Debbie Wright's Story: A Journey of Discovery with Usher Syndrome and Being Deafblind

Deaf Culture   |  Monday, June 26, 2017

By Kathleen Marcath

This article is by guest blogger Kathleen Marcath. Kathleen has a BA in Deaf Community Studies and is passionate about helping students and families make connections through American Sign Language.
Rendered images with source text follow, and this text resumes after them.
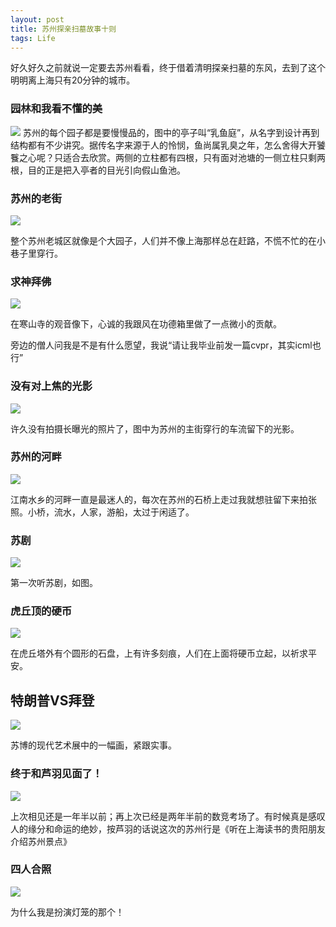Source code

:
 ```yaml
---
layout: post
title: 苏州探亲扫墓故事十则
tags: Life
---
```


好久好久之前就说一定要去苏州看看，终于借着清明探亲扫墓的东风，去到了这个明明离上海只有20分钟的城市。

### 园林和我看不懂的美

![](https://cdn.jsdelivr.net/gh/Outsider565/ImageBed@master/20210406005850.jpg)
苏州的每个园子都是要慢慢品的，图中的亭子叫“乳鱼庭”，从名字到设计再到结构都有不少讲究。据传名字来源于人的怜悯，鱼尚属乳臭之年，怎么舍得大开饕餮之心呢？只适合去欣赏。两侧的立柱都有四根，只有面对池塘的一侧立柱只剩两根，目的正是把入亭者的目光引向假山鱼池。

### 苏州的老街

![](https://cdn.jsdelivr.net/gh/Outsider565/ImageBed@master/20210406010409.jpg)

整个苏州老城区就像是个大园子，人们并不像上海那样总在赶路，不慌不忙的在小巷子里穿行。

### 求神拜佛

![](https://cdn.jsdelivr.net/gh/Outsider565/ImageBed@master/20210406010710.jpg)

在寒山寺的观音像下，心诚的我跟风在功德箱里做了一点微小的贡献。

旁边的僧人问我是不是有什么愿望，我说“请让我毕业前发一篇cvpr，其实icml也行”

### 没有对上焦的光影

![](https://cdn.jsdelivr.net/gh/Outsider565/ImageBed@master/20210406010850.jpg)

许久没有拍摄长曝光的照片了，图中为苏州的主街穿行的车流留下的光影。

### 苏州的河畔

![](https://cdn.jsdelivr.net/gh/Outsider565/ImageBed@master/20210406011115.jpg)

江南水乡的河畔一直是最迷人的，每次在苏州的石桥上走过我就想驻留下来拍张照。小桥，流水，人家，游船，太过于闲适了。

### 苏剧

![](https://cdn.jsdelivr.net/gh/Outsider565/ImageBed@master/20210406011424.jpg)

第一次听苏剧，如图。

### 虎丘顶的硬币

![](https://cdn.jsdelivr.net/gh/Outsider565/ImageBed@master/20210406011513.jpg)

在虎丘塔外有个圆形的石盘，上有许多刻痕，人们在上面将硬币立起，以祈求平安。

## 特朗普VS拜登

![](https://cdn.jsdelivr.net/gh/Outsider565/ImageBed@master/20210406011721.jpg)

苏博的现代艺术展中的一幅画，紧跟实事。

### 终于和芦羽见面了！

![](https://cdn.jsdelivr.net/gh/Outsider565/ImageBed@master/20210406011852.jpg)

上次相见还是一年半以前；再上次已经是两年半前的数竞考场了。有时候真是感叹人的缘分和命运的绝妙，按芦羽的话说这次的苏州行是《听在上海读书的贵阳朋友介绍苏州景点》

### 四人合照

![](https://cdn.jsdelivr.net/gh/Outsider565/ImageBed@master/20210406012232.jpg)

为什么我是扮演灯笼的那个！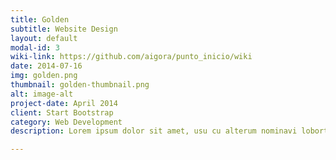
 ```yaml
---
title: Golden
subtitle: Website Design
layout: default
modal-id: 3
wiki-link: https://github.com/aigora/punto_inicio/wiki
date: 2014-07-16
img: golden.png
thumbnail: golden-thumbnail.png
alt: image-alt
project-date: April 2014
client: Start Bootstrap
category: Web Development
description: Lorem ipsum dolor sit amet, usu cu alterum nominavi lobortis. At duo novum diceret. Tantas apeirian vix et, usu sanctus postulant inciderint ut, populo diceret necessitatibus in vim. Cu eum dicam feugiat noluisse.

---
```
While in the company of friends seeking a cure for blindness at a VisionWalk luncheon held by The Foundation Fighting Blindness (FFB), Debbie Wright and her mother Joan candidly share their personal story - their choices, the learning, denying, and accepting the reality of living with Usher syndrome and being Deafblind. This is Debbie Wright's story, as told by Debbie and her mother Joan - a journey of discovery with Usher syndrome and being Deafblind.

An Important Question: Can Debbie Hear?

Debbie Wright as a baby.
Debbie Wright as a baby. (Source: Wright Family)

For Debbie Wright, the diagnosis of her hearing loss would take nearly ten months at the persistence only of her mother. Her mother, Joan, was a special education teacher observant and intuitive in working with blind children. Joan clearly remembers the day Debbie was born, her third child, along with the events before being released from the hospital.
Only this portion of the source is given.